January 23, 2011
What makes someone a real doctor?

A recent Ethics and Professionalism small group discussion has got me wondering, “What makes a real doctor, anyway?” Part of our discussion centered around placebos and whether it is ethical for physicians to knowingly provide treatments that probably don’t have a direct biochemical effect. (Note the many qualifiers in that sentence.) Someone made the assertion that doing so makes you a quack doctor. Basically, physicians should only do things that are scientifically well-understood and be honest to patients about the limits of what we can do. That’s fair, and for the most part, I agree with that principle. Doctors should realize that with our power comes a responsibility to use it wisely and judiciously. My thought is that, frankly, most of the time, the medical profession does not have an answer, nor do we know for certain that our answers are necessarily correct. So if all we can do is, well, nothing, but that very act of doing “nothing” makes a patient feel better, then, why not do nothing?
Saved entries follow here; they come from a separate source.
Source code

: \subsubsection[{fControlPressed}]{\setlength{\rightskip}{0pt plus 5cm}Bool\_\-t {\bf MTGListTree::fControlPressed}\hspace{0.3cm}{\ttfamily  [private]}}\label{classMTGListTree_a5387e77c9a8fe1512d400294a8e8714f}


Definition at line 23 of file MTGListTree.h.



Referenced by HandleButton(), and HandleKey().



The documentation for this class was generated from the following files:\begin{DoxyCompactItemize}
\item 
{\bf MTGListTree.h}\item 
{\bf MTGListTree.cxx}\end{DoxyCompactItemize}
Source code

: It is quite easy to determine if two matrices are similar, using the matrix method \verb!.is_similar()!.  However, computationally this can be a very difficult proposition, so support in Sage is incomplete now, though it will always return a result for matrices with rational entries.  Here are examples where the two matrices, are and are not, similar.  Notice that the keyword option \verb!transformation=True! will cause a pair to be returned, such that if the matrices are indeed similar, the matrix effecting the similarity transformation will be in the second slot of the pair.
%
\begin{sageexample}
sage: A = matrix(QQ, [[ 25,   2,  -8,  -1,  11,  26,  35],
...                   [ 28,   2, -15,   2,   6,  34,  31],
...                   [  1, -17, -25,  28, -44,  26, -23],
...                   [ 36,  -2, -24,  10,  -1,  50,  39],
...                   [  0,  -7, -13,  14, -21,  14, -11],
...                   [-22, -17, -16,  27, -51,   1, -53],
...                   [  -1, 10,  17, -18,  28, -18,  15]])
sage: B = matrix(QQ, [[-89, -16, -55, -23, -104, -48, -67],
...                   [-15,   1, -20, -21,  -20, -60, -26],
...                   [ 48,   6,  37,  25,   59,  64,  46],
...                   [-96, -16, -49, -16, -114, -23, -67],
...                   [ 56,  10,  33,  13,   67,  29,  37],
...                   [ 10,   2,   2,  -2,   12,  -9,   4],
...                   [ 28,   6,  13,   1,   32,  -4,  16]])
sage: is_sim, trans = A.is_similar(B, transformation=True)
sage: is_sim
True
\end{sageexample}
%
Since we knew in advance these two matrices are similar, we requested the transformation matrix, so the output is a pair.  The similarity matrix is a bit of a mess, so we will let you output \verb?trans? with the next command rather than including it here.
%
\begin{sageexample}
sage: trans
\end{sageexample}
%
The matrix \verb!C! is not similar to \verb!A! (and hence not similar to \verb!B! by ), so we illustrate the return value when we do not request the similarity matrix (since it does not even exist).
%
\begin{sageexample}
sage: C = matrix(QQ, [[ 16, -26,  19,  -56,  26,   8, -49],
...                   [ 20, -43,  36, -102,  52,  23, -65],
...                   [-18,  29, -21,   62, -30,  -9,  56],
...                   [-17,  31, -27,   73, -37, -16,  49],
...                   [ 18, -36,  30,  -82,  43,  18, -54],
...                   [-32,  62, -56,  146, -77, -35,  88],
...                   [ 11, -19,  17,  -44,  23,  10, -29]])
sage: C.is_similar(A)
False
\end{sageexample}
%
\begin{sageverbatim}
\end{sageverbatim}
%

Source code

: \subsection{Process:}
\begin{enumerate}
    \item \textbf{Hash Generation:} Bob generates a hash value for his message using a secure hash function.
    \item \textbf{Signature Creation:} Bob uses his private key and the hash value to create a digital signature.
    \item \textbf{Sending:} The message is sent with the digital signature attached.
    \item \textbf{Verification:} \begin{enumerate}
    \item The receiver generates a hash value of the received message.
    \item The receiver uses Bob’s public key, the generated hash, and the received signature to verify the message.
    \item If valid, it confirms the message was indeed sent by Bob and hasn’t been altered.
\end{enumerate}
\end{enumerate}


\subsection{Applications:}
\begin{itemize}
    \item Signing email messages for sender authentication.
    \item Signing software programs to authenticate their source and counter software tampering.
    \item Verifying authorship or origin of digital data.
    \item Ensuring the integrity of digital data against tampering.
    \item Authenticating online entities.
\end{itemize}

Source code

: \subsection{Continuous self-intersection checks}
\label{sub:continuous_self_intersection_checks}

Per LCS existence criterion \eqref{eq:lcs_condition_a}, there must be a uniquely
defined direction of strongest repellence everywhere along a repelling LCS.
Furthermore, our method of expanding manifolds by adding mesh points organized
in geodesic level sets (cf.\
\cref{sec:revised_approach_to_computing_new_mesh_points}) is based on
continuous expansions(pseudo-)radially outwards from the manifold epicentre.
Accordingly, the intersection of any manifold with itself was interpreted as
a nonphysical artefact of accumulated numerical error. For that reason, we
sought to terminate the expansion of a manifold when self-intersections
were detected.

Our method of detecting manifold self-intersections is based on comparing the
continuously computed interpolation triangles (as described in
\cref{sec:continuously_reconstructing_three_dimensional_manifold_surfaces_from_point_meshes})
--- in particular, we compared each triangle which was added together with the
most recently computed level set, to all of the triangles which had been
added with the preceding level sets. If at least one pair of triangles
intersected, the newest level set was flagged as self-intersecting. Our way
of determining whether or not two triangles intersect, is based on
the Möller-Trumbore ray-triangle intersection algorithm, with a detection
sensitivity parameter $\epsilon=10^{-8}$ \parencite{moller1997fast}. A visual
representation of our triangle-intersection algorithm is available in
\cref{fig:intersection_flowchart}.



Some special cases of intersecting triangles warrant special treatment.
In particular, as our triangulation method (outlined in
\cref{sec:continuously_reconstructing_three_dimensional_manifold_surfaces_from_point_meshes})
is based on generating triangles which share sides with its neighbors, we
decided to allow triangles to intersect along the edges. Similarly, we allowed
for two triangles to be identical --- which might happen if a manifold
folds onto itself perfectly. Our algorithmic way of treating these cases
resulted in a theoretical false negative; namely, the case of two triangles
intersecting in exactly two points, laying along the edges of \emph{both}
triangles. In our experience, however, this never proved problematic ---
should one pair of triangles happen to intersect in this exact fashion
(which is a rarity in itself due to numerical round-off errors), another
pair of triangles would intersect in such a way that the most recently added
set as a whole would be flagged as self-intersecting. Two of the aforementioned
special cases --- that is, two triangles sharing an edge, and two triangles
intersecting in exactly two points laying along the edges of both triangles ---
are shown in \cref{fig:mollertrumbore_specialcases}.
When coining and cupping get mentioned in cultural competency lectures (and they always are), I think the message is always more or less, “So don’t just think that it’s physical abuse.” But we don’t really talk about how these alternative treatments make patients feel better, probably by a placebo effect. This is not to say that I would ever prescribe coining to anyone with a flu, but really my point is that people’s medical problems often don’t have a well-understood biological cause for which we have a well-understood biochemical treatment, and whatever we can do to alleviate pain, we should probably try (as long as it’s not doing harm).

I suppose I’m just comfortable with the touchy feely aspect of medicine because I fully expect that to be a large part of my practice as a primary care physician. Healing the body when it’s broken is easy. Healing the mind? That can take a lifetime.

So. What do you think? What makes someone a real doctor? Magical diagnostic abilities? Nimble hands? A sharp mind? Terrible handwriting?